[Given entries]

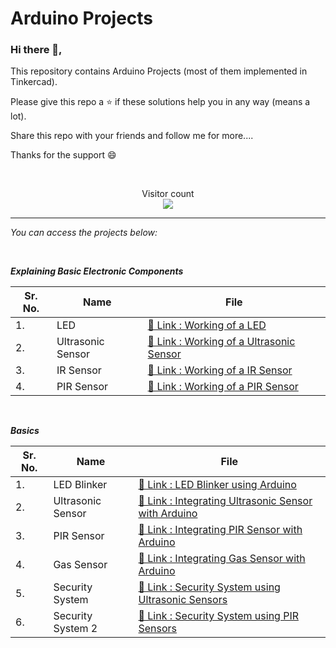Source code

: <h1> Arduino Projects </h1>

### Hi there 👋,
<p> This repository contains Arduino Projects (most of them implemented in Tinkercad). </p>
<p> Please give this repo a ⭐ if these solutions help you in any way (means a lot). </p>
<p> Share this repo with your friends and follow me for more.... </p>
<p> Thanks for the support 😄 </p>
<br>
<p align="center"> 
  Visitor count<br>
  <img src="https://profile-counter.glitch.me/Arduino_Projects/count.svg" />
</p>

<hr>

_You can access the projects below:_

<br>

***Explaining Basic Electronic Components***

| Sr. No. | Name | File |
|------|------|------|
|1.|LED|[🔗 Link : Working of a LED](https://github.com/HimeshKohad/Arduino_Projects/blob/main/Workings/LED.md)|
|2.|Ultrasonic Sensor|[🔗 Link : Working of a Ultrasonic Sensor](https://github.com/HimeshKohad/Arduino_Projects/blob/main/Workings/Ultrasonic%20Sensor.md)|
|3.|IR Sensor|[🔗 Link : Working of a IR Sensor](https://github.com/HimeshKohad/Arduino_Projects/blob/main/Workings/IR%20Sensor.md)|
|4.|PIR Sensor|[🔗 Link : Working of a PIR Sensor](https://github.com/HimeshKohad/Arduino_Projects/blob/main/Workings/PIR%20Sensor.md)|

<br>

***Basics***

| Sr. No. | Name | File |
|------|------|------|
|1.|LED Blinker|[🔗 Link : LED Blinker using Arduino](https://github.com/HimeshKohad/Arduino_Projects/blob/main/Basics/LED_Blinker/LED_Blinker.md)|
|2.|Ultrasonic Sensor|[🔗 Link : Integrating Ultrasonic Sensor with Arduino](https://github.com/HimeshKohad/Arduino_Projects/blob/main/Basics/Integrating%20Ultrasonic%20Sensor/Ultrasonic_Sensor.md)|
|3.|PIR Sensor|[🔗 Link : Integrating PIR Sensor with Arduino](https://github.com/HimeshKohad/Arduino_Projects/blob/main/Basics/Integrating%20PIR%20Sensor/PIR%20(Motion%20Sensor).md)|
|4.|Gas Sensor|[🔗 Link : Integrating Gas Sensor with Arduino](https://github.com/HimeshKohad/Arduino_Projects/blob/main/Basics/Integrating%20Gas%20Sensor/Gas%20Sensor.md)|
|5.|Security System|[🔗 Link : Security System using Ultrasonic Sensors](https://github.com/HimeshKohad/Arduino_Projects/blob/main/Basics/Security%20System%20using%20Ultrasonic%20Sensors/Basic%20-%20Security%20System.md)|
|6.|Security System 2|[🔗 Link : Security System using PIR Sensors](https://github.com/HimeshKohad/Arduino_Projects/blob/main/Basics/Security%20System%20using%20PIR%20sensor/Basic%20-%20Security%20System2.md)|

[/Given entries]

» **Problem description**
Exact copies of the entries above are needed, with every picture removed.

» **Output for this exercise**
Source code

: <h1> Arduino Projects </h1>

### Hi there 👋,
<p> This repository contains Arduino Projects (most of them implemented in Tinkercad). </p>
<p> Please give this repo a ⭐ if these solutions help you in any way (means a lot). </p>
<p> Share this repo with your friends and follow me for more.... </p>
<p> Thanks for the support 😄 </p>
<br>
<p align="center"> 
  Visitor count<br>
  <img src="https://profile-counter.glitch.me/Arduino_Projects/count.svg" />
</p>

<hr>

_You can access the projects below:_

<br>

***Explaining Basic Electronic Components***

| Sr. No. | Name | File |
|------|------|------|
|1.|LED|[🔗 Link : Working of a LED](https://github.com/HimeshKohad/Arduino_Projects/blob/main/Workings/LED.md)|
|2.|Ultrasonic Sensor|[🔗 Link : Working of a Ultrasonic Sensor](https://github.com/HimeshKohad/Arduino_Projects/blob/main/Workings/Ultrasonic%20Sensor.md)|
|3.|IR Sensor|[🔗 Link : Working of a IR Sensor](https://github.com/HimeshKohad/Arduino_Projects/blob/main/Workings/IR%20Sensor.md)|
|4.|PIR Sensor|[🔗 Link : Working of a PIR Sensor](https://github.com/HimeshKohad/Arduino_Projects/blob/main/Workings/PIR%20Sensor.md)|

<br>

***Basics***

| Sr. No. | Name | File |
|------|------|------|
|1.|LED Blinker|[🔗 Link : LED Blinker using Arduino](https://github.com/HimeshKohad/Arduino_Projects/blob/main/Basics/LED_Blinker/LED_Blinker.md)|
|2.|Ultrasonic Sensor|[🔗 Link : Integrating Ultrasonic Sensor with Arduino](https://github.com/HimeshKohad/Arduino_Projects/blob/main/Basics/Integrating%20Ultrasonic%20Sensor/Ultrasonic_Sensor.md)|
|3.|PIR Sensor|[🔗 Link : Integrating PIR Sensor with Arduino](https://github.com/HimeshKohad/Arduino_Projects/blob/main/Basics/Integrating%20PIR%20Sensor/PIR%20(Motion%20Sensor).md)|
|4.|Gas Sensor|[🔗 Link : Integrating Gas Sensor with Arduino](https://github.com/HimeshKohad/Arduino_Projects/blob/main/Basics/Integrating%20Gas%20Sensor/Gas%20Sensor.md)|
|5.|Security System|[🔗 Link : Security System using Ultrasonic Sensors](https://github.com/HimeshKohad/Arduino_Projects/blob/main/Basics/Security%20System%20using%20Ultrasonic%20Sensors/Basic%20-%20Security%20System.md)|
|6.|Security System 2|[🔗 Link : Security System using PIR Sensors](https://github.com/HimeshKohad/Arduino_Projects/blob/main/Basics/Security%20System%20using%20PIR%20sensor/Basic%20-%20Security%20System2.md)|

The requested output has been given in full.